Extract each line of the records below that contains the word "extends".

%%

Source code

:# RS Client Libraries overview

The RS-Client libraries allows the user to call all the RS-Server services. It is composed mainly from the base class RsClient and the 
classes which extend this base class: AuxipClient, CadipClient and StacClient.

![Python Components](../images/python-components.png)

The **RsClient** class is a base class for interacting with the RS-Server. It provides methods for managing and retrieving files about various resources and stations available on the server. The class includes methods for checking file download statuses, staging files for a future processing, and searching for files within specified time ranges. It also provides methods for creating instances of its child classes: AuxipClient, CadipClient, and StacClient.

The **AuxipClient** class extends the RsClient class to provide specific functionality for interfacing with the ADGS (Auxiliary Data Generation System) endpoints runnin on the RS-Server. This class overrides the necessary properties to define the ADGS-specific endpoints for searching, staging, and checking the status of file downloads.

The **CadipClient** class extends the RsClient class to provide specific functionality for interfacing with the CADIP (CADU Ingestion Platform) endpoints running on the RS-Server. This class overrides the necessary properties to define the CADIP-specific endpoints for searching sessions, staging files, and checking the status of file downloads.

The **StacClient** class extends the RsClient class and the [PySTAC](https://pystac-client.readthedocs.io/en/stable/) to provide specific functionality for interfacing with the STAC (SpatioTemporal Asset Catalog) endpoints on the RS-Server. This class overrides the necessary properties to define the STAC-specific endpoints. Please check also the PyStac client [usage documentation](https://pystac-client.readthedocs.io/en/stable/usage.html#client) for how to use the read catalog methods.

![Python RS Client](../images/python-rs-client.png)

%%

Result below -
The **AuxipClient** class extends the RsClient class to provide specific functionality for interfacing with the ADGS (Auxiliary Data Generation System) endpoints runnin on the RS-Server. This class overrides the necessary properties to define the ADGS-specific endpoints for searching, staging, and checking the status of file downloads.
The **CadipClient** class extends the RsClient class to provide specific functionality for interfacing with the CADIP (CADU Ingestion Platform) endpoints running on the RS-Server. This class overrides the necessary properties to define the CADIP-specific endpoints for searching sessions, staging files, and checking the status of file downloads.
The **StacClient** class extends the RsClient class and the [PySTAC](https://pystac-client.readthedocs.io/en/stable/) to provide specific functionality for interfacing with the STAC (SpatioTemporal Asset Catalog) endpoints on the RS-Server. This class overrides the necessary properties to define the STAC-specific endpoints. Please check also the PyStac client [usage documentation](https://pystac-client.readthedocs.io/en/stable/usage.html#client) for how to use the read catalog methods.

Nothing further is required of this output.